Book-A-Day 2014 #2: London Falling by Paul Cornell

Ah, the horrors of good intentions! I read London Falling back in mid-July, and wanted to take some time to write carefully about it -- so I set it aside to review "a little later." That never works, but I keep trying -- this time for sure! So I'm left, almost six months later, with an excellent novel I read too long ago to say anything clear or coherent about. But let's see if I can jog my memory at all...

This is urban fantasy -- meaning that it's set in the modern world, full of steel and computers and capitalism and complex societies, not that it's about a tough chick in tight pants and the seventeen gorgeous supernatural men who lust after her. The place is London, the time is now, and if London Falling was originally plotted as the pilot script for a TV show that was never made, well, that's not really a concern. It's a police procedural, in the direct tough line from Prime Suspect, set in that tough, nasty, gritty London that was once called the Big Smoke.

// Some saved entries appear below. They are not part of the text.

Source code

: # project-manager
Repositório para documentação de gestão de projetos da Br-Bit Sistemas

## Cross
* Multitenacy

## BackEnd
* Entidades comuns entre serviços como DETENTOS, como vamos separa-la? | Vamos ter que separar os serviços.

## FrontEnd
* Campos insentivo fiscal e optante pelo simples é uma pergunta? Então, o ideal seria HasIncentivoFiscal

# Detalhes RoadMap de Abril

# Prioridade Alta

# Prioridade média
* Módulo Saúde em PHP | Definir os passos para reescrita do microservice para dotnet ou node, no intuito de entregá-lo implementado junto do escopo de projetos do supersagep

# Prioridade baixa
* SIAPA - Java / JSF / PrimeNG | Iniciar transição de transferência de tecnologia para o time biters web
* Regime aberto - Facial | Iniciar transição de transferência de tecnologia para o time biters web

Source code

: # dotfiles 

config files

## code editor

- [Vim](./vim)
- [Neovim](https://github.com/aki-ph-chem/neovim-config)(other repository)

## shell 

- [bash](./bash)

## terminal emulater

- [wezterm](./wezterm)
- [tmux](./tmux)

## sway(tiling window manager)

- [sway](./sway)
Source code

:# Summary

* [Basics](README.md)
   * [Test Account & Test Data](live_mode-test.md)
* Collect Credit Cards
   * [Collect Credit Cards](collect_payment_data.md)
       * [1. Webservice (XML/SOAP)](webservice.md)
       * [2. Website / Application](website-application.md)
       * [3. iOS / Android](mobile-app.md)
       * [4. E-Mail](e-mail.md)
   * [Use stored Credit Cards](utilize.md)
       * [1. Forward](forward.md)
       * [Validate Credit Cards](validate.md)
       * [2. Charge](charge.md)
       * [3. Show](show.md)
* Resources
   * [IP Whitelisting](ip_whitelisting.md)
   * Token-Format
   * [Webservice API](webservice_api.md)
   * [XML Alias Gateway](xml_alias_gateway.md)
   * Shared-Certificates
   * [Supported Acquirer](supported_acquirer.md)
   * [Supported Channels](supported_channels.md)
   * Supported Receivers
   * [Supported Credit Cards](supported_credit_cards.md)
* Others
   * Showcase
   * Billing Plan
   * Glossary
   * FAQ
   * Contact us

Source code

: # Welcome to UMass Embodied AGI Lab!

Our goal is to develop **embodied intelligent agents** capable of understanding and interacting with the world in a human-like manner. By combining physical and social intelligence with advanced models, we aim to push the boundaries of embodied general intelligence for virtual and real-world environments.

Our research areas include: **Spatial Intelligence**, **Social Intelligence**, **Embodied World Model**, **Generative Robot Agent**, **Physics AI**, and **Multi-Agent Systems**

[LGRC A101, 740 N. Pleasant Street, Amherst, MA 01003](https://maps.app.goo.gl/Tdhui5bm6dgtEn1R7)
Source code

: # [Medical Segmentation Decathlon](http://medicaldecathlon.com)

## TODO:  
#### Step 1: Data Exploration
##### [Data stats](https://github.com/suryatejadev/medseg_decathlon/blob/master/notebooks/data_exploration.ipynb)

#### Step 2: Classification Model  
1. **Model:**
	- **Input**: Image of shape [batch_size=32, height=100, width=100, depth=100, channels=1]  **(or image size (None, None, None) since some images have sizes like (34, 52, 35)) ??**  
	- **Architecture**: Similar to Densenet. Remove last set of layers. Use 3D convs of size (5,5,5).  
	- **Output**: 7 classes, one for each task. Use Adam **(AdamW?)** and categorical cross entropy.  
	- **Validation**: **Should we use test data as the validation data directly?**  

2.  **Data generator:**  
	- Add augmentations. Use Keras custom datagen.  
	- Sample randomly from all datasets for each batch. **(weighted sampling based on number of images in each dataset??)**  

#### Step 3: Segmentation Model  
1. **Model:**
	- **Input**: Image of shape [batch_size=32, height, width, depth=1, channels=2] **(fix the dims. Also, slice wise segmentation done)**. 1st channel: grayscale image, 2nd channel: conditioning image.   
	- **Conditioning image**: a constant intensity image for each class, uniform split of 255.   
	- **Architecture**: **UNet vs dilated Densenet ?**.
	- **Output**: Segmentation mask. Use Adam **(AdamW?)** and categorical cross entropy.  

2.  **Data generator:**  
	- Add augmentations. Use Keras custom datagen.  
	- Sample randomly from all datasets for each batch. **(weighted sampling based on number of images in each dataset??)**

And the characters are from that tradition and that world: two undercover policemen, at the end of a long and stress-filled and unrewarding stint in the camp of a gangster whose major crimes all seemed to be done away from his gang; their controller, frustrated and angry and sure at least one of them have turned to the other team; and the female back-office support agent who worked for all of them. All of them are specific people with quirks and foibles, though those quirks and foibles also have clear, actorly hooks that could easily turn into an arc of the series this probably will never be.

And the four of them are involved in an event -- at the end of that long undercover assignment, when the higher-ups finally lost patience and decided to grab whatever evidence they can and end it all -- that turns London Falling from the gritty procedural of the first fifty pages into the urban fantasy that every reader is expecting. They get the Sight; the learn the secret of the world; they are initiated into a world that they never thought could exist.

More importantly, they stay cops. They know that they have a job to do -- and the fact that only they can see that job, and only they can do that job, and only they know that job even needs to be done...that doesn't matter. Since my biggest complaint about urban fantasy is the casual attitude towards vigilantism and mob violence in that subgenre -- that it's a field full of protagonists who have to casually commit murder, because they're special and always right -- London Falling is perfectly calculated to appeal to me: these people are supposed to take care of these problems.

This could easily be the beginning of a series, and I hope it is: the characters and world are rich and engrossing, with depths and specifics Cornell only has room to hint at in this novel. And there will definitely be more problems in this London, more things that only these four cops can see and fight and stop. So they had better be back.

Book-A-Day 2014 Introduction and Index

1 comment:

-dsr- said...

_The Severed Streets_ is rumored to be out in February.